1 2 Previous Next 15 Replies Latest reply on Feb 8, 2013 9:17 AM by rhauch

    Can I use ModeShape for transactional large data?

    ozhou

      Hi Author,

       

      I'm currently evaluating ModeShape as data store to replace relational database since my data model is inherently hierachical and deep inheritance tree.

      There are basic two kinds of data I need to save.

      Considering I have a product catalog to descride all the product specification for vehicle insurance.

      I think ModeShape is good to handle such "master data" or "reference data".

       

      And then when the product is sold, insurance policy instance is generated according to the product specification, and then I need to save the policy instance to somewhere.

       

      The product catalog is only for product managers and has low concurrency and low load and small data.

      But policy can be generated very quickly and potentially very large data.

       

      My question is that does it make sense to use ModeShape to save policy data as well? Since it also has a herachical structure, I prefer using ModeShape as well.

      How it compared to relational database in terms of transcation, performance, scalability?

       

      Best wishes,

      Oliver

        • 1. Re: Can I use ModeShape for transactional large data?
          rhauch

          Oliver,

           

          What you describe does sound like a perfect fit for ModeShape, and your concepts sound like a great starting point.

          My question is that does it make sense to use ModeShape to save policy data as well? Since it also has a herachical structure, I prefer using ModeShape as well.

          Sure, it does make sense to use ModeShape to store the policy data as well, especially if it is hierarchical.

           

          One suggestion I would make is to be sure that you don't create flat hierarchies: don't create a parent node with milions of children (i.e., a flat hierarchy). Instead, if you have that many children, think of ways of splitting the children up into groups or "folders". For example, your policies will likely have an identifier, so you could create a multi-layer hierarchy just from the identifier by creating the first layer for the first few characters of the identifer, the second layer from the second few characters of the identifer, and continuing this as needed to get your distribution.

           

          For example, let's imagine a simple policy identifier pattern "[a-z]{4}\-[0-9]{3}", with "axrd-835" as an example identifier. We want all of our policies to be under the "/policy" node, but putting several million children under "/policies" (e.g., "/policies/axrd-835") would not perform well.
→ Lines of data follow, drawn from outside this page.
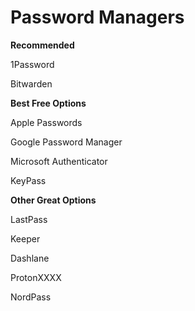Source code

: # Password Managers

**Recommended**

1Password

Bitwarden

**Best Free Options**

Apple Passwords

Google Password Manager

Microsoft Authenticator

KeyPass

**Other Great Options**

LastPass

Keeper

Dashlane

ProtonXXXX

NordPass
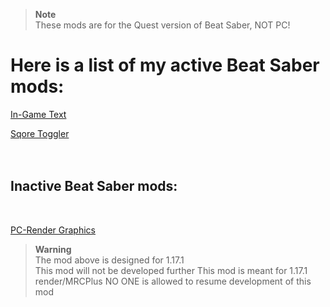 >**Note**  
>These mods are for the Quest version of Beat Saber, NOT PC!

# Here is a list of my active Beat Saber mods:
[In-Game Text](https://github.com/CGray1234/InGameText)

[Sqore Toggler](https://github.com/CGray1234/SqoreToggler)
<br/>
<br/>
<br/>
## Inactive Beat Saber mods:  
<br/>

[PC-Render Graphics](https://github.com/CGray1234/Quest-PC-Render-Graphics)

>**Warning**  
>The mod above is designed for 1.17.1  
>This mod will not be developed further
>This mod is meant for 1.17.1 render/MRCPlus
>NO ONE is allowed to resume development of this mod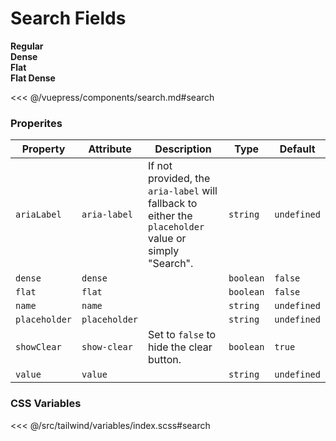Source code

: # Search Fields

<!-- #region search -->
<section class="mds">
  <div class="grid grid-cols-1 lg:grid-cols-2 gap-20">
    <div class="space-y-20">
      <strong>Regular</strong>
      <mx-search name="search" placeholder="Search" />
    </div>
    <div class="space-y-20">
      <strong>Dense</strong>
      <mx-search dense name="search" placeholder="Search" />
    </div>
    <div class="space-y-20">
      <strong>Flat</strong>
      <mx-search flat name="search" placeholder="Search" />
    </div>
    <div class="space-y-20">
      <strong>Flat Dense</strong>
      <mx-search flat dense name="search" placeholder="Search" />
    </div>
  </div>
</section>
<!-- #endregion search -->

<<< @/vuepress/components/search.md#search

### Properites

| Property      | Attribute     | Description                                                                                           | Type      | Default     |
| ------------- | ------------- | ----------------------------------------------------------------------------------------------------- | --------- | ----------- |
| `ariaLabel`   | `aria-label`  | If not provided, the `aria-label` will fallback to either the `placeholder` value or simply "Search". | `string`  | `undefined` |
| `dense`       | `dense`       |                                                                                                       | `boolean` | `false`     |
| `flat`        | `flat`        |                                                                                                       | `boolean` | `false`     |
| `name`        | `name`        |                                                                                                       | `string`  | `undefined` |
| `placeholder` | `placeholder` |                                                                                                       | `string`  | `undefined` |
| `showClear`   | `show-clear`  | Set to `false` to hide the clear button.                                                              | `boolean` | `true`      |
| `value`       | `value`       |                                                                                                       | `string`  | `undefined` |

### CSS Variables

<<< @/src/tailwind/variables/index.scss#search
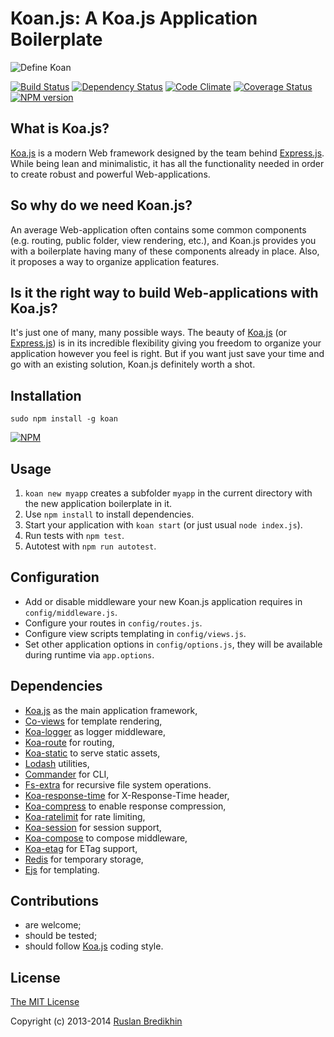 # Koan.js: A Koa.js Application Boilerplate

![Define Koan](https://raw.github.com/bredikhin/koan/master/lib/boilerplates/application/public/images/define_koan.png)

[![Build Status](https://travis-ci.org/bredikhin/koan.png?branch=master)](https://travis-ci.org/bredikhin/koan)
[![Dependency Status](https://gemnasium.com/bredikhin/koan.png)](https://gemnasium.com/bredikhin/koan)
[![Code Climate](https://codeclimate.com/github/bredikhin/koan.png)](https://codeclimate.com/github/bredikhin/koan)
[![Coverage Status](https://coveralls.io/repos/bredikhin/koan/badge.png)](https://coveralls.io/r/bredikhin/koan)
[![NPM version](https://badge.fury.io/js/koan.png)](http://badge.fury.io/js/koan)


## What is Koa.js?

[Koa.js](https://github.com/koajs/koa) is a modern Web framework designed by the team
behind [Express.js](https://github.com/visionmedia/express). While being lean and
minimalistic, it has all the functionality needed in order to create robust and
powerful Web-applications.

## So why do we need Koan.js?

An average Web-application often contains some common components (e.g. routing, public
folder, view rendering, etc.), and Koan.js provides you with a boilerplate having
many of these components already in place. Also, it proposes a way to organize
application features.

## Is it the right way to build Web-applications with Koa.js?

It's just one of many, many possible ways. The beauty of
[Koa.js](https://github.com/koajs/koa) (or
[Express.js](https://github.com/visionmedia/express)) is in its incredible flexibility
giving you freedom to organize your application however you feel is right. But if you
want just save your time and go with an existing solution, Koan.js definitely worth a
shot.

## Installation

`sudo npm install -g koan`

[![NPM](https://nodei.co/npm/koan.png)](https://nodei.co/npm/koan/)

## Usage

1. `koan new myapp` creates a subfolder `myapp` in the current directory with the new application boilerplate in it.
2. Use `npm install` to install dependencies.
3. Start your application with `koan start` (or just usual `node index.js`).
4. Run tests with `npm test`.
5. Autotest with `npm run autotest`.

## Configuration

* Add or disable middleware your new Koan.js application requires in `config/middleware.js`.
* Configure your routes in `config/routes.js`.
* Configure view scripts templating in `config/views.js`.
* Set other application options in `config/options.js`, they will be available during
runtime via `app.options`.


## Dependencies

* [Koa.js](https://github.com/koajs/koa) as the main application framework,
* [Co-views](https://github.com/visionmedia/co-views) for template rendering,
* [Koa-logger](https://github.com/koajs/logger) as logger middleware,
* [Koa-route](https://github.com/koajs/route) for routing,
* [Koa-static](https://github.com/koajs/static) to serve static assets,
* [Lodash](https://github.com/lodash/lodash) utilities,
* [Commander](https://github.com/visionmedia/commander.js) for CLI,
* [Fs-extra](https://github.com/jprichardson/node-fs-extra) for recursive file system operations.
* [Koa-response-time](https://github.com/koajs/response-time) for X-Response-Time header,
* [Koa-compress](https://github.com/koajs/compress) to enable response compression,
* [Koa-ratelimit](https://github.com/koajs/ratelimit) for rate limiting,
* [Koa-session](https://github.com/koajs/session) for session support,
* [Koa-compose](https://github.com/koajs/compose) to compose middleware,
* [Koa-etag](https://github.com/koajs/etag) for ETag support,
* [Redis](https://github.com/mranney/node_redis) for temporary storage,
* [Ejs](https://github.com/visionmedia/ejs) for templating.

## Contributions

* are welcome;
* should be tested;
* should follow [Koa.js](https://github.com/koajs/koa) coding style.

## License

[The MIT License](http://opensource.org/licenses/MIT)

Copyright (c) 2013-2014 [Ruslan Bredikhin](http://ruslanbredikhin.com/)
But we can use the first two characters of the policy identifier to create a "folder" under which we'll place only the policies with identifiers beginning with that pair of characters. And we could do the same for second two characters. We'd our repository might look something like this:

           

            /policy/aa/aa/aaaa-001

            /policy/aa/aa/aaaa-002

            ...

            /policy/aa/ab/...

            /policy/aa/ac/...

            /policy/aa/ad/...

            ...

            /policy/ax/rd/axrd-835

             ...

             /policy/zz/zz/zzzz-999

           

          The benefit is that the first level of intermediate (and artificial) "folders" could contain up to 676 children (26x26), whereas the second-level folder would contain at most 999 children. Also, by using the complete identifier as the name of the policy nodes, we're still able to search and navigate by whole identifier and never need to "reconstitute" the identifier from a path.

           

          Note, however, that you should create these intermediate folders only when needed. In other words, don't pre-create the "/policy/zz/zz" node until you actually have a policy with an identifier that begins with "zzzz".

           

          We use this approach internally, except that we use UUIDs or SHA1s (which happen to have the added property that they are very well distributed).

           

          How it compared to relational database in terms of transcation, performance, scalability?

          Functionally, ModeShape supports transactions, so writing your application will be very similar. ModeShape also scales and performs well, but honestly you need to try ModeShape for yourself. I'd suggest building a very, versy simple proof of concept to see how it performs and to determine how your application will access the data (since this should inform the particulars of your repository structure, such as node types, hierarchical structure, queries, etc.).

           

          But because ModeShape is designed specifically to be hierarchical, it will likely do this better than a relational database. It is very difficult to design a relational database that allows very efficient and deep navigation, and any such database design will likely be quite convoluted.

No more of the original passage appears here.